### TASK DETAILS
Print exactly the lines below between the line holding "# hiwaifu-ai !01nuv" and the line holding "### Conteúdo criado no Bootcamp da DIO.", inclusive, and nothing more.

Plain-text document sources

⟨

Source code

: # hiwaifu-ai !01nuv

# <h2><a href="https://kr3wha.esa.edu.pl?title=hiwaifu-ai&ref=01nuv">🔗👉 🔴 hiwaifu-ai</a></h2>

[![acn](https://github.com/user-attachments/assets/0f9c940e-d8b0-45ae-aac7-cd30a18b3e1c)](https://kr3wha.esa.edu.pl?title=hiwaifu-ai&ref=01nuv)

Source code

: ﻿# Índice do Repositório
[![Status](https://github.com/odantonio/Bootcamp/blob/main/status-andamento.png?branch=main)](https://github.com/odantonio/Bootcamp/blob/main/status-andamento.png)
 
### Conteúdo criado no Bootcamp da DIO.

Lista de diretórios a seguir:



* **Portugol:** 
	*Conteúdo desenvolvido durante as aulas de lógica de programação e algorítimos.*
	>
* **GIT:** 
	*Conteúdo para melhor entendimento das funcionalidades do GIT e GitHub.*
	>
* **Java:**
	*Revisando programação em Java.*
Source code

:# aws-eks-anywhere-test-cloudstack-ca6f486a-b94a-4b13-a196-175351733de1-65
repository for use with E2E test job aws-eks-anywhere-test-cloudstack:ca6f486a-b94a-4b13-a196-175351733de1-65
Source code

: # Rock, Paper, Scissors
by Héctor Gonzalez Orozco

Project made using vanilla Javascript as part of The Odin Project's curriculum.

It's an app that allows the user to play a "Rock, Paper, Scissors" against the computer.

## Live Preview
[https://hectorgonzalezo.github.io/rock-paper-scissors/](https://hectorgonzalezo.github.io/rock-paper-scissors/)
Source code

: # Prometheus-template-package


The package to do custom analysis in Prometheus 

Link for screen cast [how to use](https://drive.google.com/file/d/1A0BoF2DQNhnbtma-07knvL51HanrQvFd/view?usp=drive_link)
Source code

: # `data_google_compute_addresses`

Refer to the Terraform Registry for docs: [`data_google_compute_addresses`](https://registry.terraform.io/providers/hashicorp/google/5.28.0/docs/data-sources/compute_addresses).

⟩

### RESULT FOR THIS EXERCISE
: # hiwaifu-ai !01nuv

# <h2><a href="https://kr3wha.esa.edu.pl?title=hiwaifu-ai&ref=01nuv">🔗👉 🔴 hiwaifu-ai</a></h2>

[![acn](https://github.com/user-attachments/assets/0f9c940e-d8b0-45ae-aac7-cd30a18b3e1c)](https://kr3wha.esa.edu.pl?title=hiwaifu-ai&ref=01nuv)

Source code

: ﻿# Índice do Repositório
[![Status](https://github.com/odantonio/Bootcamp/blob/main/status-andamento.png?branch=main)](https://github.com/odantonio/Bootcamp/blob/main/status-andamento.png)
 
### Conteúdo criado no Bootcamp da DIO.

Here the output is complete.